Seattle Poet Jeannine Hall Gailey’s Latest Book Ends the World Again and Again

Every way you’ve ever imagined the apocalypse, it’s probably in ‘Field Guide to the End of the World.’

Maybe this election cycle, with its casual invocation of nuclear war and portraits of American landscapes as dystopian nightmares, will finally break the fever of apocalyptic fiction that has held a tight grip on America’s popular consciousness for well over a decade now. Maybe—and this is one of those predictions that will likely sound very dumb six months from now—maybe it’s time to think about a better future again.

If we are at that moment—if we have arrived at a time to put dystopia behind us—then you can consider Jeannine Hall Gailey’s new poetry collection, Field Guide to the End of the World, as the apocalypse’s Viking funeral, a joyous celebration of all the ways we’ve murdered the world in our imaginations.

I lost count of how many ways the world ended. The first two stanzas alone have four different world-ending possibilities:

While you told me about the bee colony collapse

caused by cell phones or maybe Monsanto and their magic poisons

I was thinking about a friend who said they found a lump

and another friend finishing chemo and waiting for a scan.

That’s two apocalypses that have been promised in headlines—one mysterious, one eminently avoidable—and two apocalypses of a very different kind: a black speck on an X-ray, no larger than a spray of ink smeared on a sheet of white paper by a malfunctioning pen.

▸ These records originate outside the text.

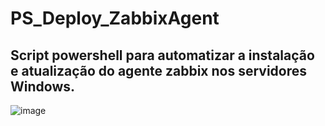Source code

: # PS_Deploy_ZabbixAgent
## Script powershell para automatizar a instalação e atualização do agente zabbix nos servidores Windows.


![image](https://user-images.githubusercontent.com/91758384/137091375-1b0a47cb-75d5-4782-a9a4-f482b122ad41.png)

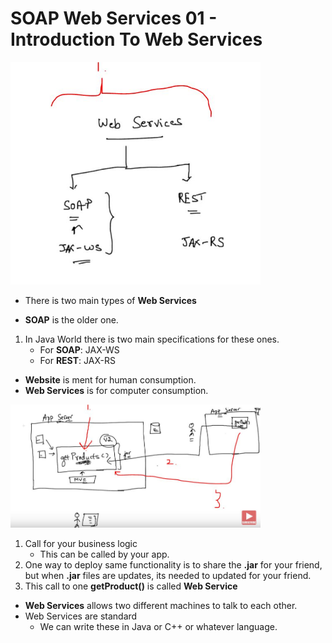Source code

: # SOAP Web Services 01 - Introduction To Web Services

<img src="webServices.JPG" alt="alt text" width="400"/>

- There is two main types of **Web Services**

- **SOAP** is the older one.

1. In Java World there is two main specifications for these ones. 
    - For **SOAP**: JAX-WS
    - For **REST**: JAX-RS

- **Website** is ment for human consumption.
- **Web Services** is for computer consumption.

<img src="bussinessService.JPG" alt="alt text" width="400"/>

1. Call for your business logic
    - This can be called by your app.
2. One way to deploy same functionality is to share the **.jar** for your friend, but when **.jar** files are updates, its needed to updated for your friend.
3. This call to one **getProduct()** is called **Web Service**

- **Web Services** allows two different machines to talk to each other.
- Web Services are standard
    - We can write these in Java or C++ or whatever  language.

But in case you think this is a book just about realistic ways the world can collapse—toxic seas, yawn—you should know Gailey is clearly fluent in dystopia. Just turn to the prose poem “Post-Apocalypse Postcard from the Viceroy Hotel, Santa Monica” for a more Hollywood-ready flavor of doom: I woke up and laid out by the pool, still blue and inviting, the swim-up bar emptied of everything but ice buckets. Oh, for ice. There was something falling from the sky, tiny and white, but it wasn’t snow. It was ashes. Ashes of what?

The luxury of a California hotel, laid low with the forced paucity of an apocalypse, dusted with what might be atomic portions of incinerated human beings falling from the sky: Now we’re getting somewhere!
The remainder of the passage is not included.